◆ Assignment
Take every line from the data that has the word "leaves" in it.

======

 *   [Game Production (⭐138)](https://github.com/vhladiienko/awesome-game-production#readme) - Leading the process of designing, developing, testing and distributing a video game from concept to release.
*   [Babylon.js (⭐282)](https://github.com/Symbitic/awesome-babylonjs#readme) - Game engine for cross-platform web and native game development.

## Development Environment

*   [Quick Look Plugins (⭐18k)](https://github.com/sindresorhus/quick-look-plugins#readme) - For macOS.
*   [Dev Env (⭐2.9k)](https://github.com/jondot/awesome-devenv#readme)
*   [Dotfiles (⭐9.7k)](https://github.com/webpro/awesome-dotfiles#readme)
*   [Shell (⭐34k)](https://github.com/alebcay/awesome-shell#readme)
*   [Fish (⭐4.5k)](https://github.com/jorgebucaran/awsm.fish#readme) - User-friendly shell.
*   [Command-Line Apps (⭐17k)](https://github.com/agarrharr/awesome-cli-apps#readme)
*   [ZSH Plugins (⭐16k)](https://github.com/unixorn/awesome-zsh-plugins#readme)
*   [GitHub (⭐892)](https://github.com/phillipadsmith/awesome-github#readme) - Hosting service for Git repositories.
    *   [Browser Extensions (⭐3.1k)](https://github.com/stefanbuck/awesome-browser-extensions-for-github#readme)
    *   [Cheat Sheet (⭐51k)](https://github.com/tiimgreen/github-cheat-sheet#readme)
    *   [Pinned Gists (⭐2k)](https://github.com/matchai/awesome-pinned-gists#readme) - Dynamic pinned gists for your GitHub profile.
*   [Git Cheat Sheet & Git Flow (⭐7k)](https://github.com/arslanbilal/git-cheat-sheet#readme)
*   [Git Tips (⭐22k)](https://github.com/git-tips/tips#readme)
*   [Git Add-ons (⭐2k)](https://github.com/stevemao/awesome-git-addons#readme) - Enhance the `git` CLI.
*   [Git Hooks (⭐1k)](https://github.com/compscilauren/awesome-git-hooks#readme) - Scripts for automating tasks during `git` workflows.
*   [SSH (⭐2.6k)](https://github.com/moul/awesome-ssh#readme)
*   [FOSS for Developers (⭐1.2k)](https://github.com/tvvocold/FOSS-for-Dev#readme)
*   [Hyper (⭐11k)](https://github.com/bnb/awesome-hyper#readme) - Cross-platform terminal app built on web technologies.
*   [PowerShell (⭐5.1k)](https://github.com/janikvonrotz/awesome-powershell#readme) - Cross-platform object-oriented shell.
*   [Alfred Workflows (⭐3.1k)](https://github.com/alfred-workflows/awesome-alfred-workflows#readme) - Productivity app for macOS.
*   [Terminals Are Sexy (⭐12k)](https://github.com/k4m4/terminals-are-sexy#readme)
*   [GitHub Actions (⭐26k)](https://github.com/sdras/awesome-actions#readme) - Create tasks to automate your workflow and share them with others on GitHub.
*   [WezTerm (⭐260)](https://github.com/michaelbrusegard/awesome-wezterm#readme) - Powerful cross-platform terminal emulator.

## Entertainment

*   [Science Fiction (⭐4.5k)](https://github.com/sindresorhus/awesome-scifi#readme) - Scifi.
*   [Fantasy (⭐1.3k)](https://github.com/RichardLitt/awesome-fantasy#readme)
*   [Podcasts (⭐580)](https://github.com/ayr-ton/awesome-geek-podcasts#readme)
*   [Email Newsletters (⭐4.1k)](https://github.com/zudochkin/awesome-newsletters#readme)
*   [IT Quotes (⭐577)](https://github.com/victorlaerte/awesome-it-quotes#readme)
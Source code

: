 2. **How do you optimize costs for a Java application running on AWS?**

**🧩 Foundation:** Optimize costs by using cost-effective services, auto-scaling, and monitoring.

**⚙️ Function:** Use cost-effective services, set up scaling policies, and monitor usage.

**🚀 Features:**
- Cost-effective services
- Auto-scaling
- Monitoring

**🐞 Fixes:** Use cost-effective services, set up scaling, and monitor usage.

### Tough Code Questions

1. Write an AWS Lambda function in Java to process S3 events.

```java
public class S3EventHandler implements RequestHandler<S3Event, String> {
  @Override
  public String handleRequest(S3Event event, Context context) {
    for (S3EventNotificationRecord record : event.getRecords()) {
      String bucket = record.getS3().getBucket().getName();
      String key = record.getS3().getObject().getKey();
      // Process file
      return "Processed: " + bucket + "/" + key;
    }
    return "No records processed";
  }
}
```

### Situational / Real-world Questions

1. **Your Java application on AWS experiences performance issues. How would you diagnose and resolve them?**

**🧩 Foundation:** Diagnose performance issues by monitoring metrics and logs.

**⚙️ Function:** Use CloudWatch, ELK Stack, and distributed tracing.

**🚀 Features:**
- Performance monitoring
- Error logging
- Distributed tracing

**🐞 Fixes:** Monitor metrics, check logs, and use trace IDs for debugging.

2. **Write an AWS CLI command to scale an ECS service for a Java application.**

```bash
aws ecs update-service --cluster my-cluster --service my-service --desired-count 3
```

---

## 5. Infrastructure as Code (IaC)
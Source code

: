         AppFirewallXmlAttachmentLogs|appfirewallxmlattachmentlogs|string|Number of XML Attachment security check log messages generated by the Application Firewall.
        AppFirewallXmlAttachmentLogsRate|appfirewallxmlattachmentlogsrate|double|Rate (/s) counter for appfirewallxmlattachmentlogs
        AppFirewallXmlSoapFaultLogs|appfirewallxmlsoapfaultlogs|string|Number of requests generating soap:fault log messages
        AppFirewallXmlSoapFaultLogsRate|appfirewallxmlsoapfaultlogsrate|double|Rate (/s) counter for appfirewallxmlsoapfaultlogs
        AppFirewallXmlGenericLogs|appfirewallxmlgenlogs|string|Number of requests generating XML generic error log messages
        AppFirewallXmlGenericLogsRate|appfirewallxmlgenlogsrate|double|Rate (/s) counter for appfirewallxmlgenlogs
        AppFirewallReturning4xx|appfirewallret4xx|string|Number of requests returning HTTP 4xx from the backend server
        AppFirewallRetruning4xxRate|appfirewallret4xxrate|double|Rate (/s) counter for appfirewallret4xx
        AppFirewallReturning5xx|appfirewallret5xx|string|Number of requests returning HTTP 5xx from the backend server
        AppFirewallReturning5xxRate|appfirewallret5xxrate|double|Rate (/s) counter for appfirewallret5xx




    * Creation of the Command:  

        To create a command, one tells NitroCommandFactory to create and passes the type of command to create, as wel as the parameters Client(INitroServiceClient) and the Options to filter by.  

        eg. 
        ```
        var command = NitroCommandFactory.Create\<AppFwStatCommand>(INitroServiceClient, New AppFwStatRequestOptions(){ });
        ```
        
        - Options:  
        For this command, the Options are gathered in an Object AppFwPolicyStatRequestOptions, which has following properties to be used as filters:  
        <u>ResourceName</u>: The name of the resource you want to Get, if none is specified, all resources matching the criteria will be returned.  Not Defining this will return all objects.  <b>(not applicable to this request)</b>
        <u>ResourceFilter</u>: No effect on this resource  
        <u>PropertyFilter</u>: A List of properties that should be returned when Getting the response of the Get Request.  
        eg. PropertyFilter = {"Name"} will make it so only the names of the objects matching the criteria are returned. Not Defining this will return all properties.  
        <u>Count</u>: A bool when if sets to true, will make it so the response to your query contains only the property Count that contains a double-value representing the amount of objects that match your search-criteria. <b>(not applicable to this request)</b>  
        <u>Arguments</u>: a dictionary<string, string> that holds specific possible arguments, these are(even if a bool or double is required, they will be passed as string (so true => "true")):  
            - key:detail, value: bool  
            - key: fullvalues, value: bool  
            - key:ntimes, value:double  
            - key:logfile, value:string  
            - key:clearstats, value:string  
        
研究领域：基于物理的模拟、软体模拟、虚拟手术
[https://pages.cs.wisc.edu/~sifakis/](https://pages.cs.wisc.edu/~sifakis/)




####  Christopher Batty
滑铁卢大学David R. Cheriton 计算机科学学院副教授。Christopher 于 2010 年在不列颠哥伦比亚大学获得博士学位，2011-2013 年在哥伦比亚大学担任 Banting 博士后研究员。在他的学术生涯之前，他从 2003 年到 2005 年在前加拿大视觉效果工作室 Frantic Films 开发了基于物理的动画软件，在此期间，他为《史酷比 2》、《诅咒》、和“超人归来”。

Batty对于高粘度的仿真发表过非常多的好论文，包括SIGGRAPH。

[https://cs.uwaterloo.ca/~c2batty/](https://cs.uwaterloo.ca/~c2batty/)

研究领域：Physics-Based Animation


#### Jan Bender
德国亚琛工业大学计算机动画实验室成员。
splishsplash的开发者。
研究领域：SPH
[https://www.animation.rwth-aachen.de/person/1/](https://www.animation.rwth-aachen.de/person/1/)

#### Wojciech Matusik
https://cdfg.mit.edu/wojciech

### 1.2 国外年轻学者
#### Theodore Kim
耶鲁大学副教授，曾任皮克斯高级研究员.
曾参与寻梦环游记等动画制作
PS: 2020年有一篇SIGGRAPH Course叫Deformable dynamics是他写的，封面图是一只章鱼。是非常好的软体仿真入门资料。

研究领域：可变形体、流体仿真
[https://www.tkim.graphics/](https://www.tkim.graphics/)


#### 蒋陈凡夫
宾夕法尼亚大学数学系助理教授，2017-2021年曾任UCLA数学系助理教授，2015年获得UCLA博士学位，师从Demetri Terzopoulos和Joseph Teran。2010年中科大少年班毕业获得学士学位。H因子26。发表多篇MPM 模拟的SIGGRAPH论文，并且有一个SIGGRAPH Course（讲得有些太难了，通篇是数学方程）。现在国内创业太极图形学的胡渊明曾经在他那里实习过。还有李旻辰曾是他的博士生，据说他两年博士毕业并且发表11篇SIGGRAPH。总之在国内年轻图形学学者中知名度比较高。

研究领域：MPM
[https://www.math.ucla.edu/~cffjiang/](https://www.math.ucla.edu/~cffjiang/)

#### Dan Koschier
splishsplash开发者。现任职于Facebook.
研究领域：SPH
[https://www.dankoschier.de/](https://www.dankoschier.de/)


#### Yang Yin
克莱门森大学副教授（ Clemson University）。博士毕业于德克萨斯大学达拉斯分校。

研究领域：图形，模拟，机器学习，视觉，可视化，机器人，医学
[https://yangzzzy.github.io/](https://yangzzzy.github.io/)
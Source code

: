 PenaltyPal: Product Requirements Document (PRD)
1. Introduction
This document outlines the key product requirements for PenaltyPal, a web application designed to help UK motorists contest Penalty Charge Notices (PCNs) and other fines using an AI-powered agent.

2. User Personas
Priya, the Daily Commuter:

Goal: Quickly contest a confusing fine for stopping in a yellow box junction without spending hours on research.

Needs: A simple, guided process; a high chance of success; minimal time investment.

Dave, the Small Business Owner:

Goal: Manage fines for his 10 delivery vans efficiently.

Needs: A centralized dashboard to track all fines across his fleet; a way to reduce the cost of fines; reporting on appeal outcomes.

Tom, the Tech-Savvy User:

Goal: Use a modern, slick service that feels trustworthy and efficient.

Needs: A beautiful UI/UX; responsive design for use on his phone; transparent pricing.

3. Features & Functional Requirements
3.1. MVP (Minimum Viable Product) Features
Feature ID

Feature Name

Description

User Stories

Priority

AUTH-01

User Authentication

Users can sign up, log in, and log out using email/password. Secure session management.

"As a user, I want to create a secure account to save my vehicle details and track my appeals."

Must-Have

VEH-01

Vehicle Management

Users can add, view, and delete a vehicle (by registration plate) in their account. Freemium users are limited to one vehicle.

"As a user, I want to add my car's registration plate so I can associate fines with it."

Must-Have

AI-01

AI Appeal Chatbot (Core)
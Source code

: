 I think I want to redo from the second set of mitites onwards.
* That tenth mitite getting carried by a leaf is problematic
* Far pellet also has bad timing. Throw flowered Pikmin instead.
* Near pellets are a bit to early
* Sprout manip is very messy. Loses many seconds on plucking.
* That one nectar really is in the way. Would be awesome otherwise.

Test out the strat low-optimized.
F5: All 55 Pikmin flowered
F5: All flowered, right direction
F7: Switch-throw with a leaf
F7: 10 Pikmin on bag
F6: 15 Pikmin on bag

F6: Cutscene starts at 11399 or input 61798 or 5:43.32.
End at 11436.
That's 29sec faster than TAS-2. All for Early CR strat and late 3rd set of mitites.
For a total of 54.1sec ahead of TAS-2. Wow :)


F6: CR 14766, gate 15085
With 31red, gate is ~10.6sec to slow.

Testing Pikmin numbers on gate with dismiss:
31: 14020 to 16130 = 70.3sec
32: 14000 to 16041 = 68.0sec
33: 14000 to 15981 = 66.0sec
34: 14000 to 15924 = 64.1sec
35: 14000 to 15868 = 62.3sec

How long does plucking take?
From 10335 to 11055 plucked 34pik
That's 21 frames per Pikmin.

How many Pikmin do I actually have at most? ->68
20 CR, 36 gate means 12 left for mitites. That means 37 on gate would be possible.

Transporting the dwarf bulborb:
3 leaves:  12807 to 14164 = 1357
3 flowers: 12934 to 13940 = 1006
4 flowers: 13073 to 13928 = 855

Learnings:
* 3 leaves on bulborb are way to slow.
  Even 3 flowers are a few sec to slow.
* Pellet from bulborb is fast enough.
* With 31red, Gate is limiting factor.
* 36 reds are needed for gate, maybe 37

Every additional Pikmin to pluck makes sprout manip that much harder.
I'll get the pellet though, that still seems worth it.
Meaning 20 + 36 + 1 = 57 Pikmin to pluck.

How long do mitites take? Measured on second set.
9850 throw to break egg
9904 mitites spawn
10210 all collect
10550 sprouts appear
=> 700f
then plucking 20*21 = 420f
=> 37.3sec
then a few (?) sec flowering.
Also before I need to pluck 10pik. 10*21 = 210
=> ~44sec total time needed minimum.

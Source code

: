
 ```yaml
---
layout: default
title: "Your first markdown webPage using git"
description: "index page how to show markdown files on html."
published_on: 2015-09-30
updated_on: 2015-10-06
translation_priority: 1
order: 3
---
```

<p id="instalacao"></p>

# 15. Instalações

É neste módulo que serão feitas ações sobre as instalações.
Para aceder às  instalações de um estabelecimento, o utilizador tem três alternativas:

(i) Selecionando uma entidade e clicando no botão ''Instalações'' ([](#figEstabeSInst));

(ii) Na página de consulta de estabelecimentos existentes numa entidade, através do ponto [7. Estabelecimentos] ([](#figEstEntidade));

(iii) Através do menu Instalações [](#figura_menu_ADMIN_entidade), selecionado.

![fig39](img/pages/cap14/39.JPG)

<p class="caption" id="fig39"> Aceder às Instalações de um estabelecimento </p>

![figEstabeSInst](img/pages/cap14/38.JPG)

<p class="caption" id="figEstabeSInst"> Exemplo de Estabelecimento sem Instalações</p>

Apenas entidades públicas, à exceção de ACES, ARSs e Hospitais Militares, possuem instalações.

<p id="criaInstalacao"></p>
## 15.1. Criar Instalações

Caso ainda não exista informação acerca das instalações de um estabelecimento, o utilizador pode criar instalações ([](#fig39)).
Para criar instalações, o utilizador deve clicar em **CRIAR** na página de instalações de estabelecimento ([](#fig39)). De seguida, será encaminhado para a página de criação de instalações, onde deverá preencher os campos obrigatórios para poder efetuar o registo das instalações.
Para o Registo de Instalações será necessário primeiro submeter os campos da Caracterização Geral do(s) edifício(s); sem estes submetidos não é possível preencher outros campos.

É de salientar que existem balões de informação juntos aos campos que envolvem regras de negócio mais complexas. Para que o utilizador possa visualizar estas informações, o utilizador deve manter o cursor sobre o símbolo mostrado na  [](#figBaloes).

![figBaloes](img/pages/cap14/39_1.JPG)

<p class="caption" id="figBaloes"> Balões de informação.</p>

======

◆ Answer to this problem
3 leaves:  12807 to 14164 = 1357
* 3 leaves on bulborb are way to slow.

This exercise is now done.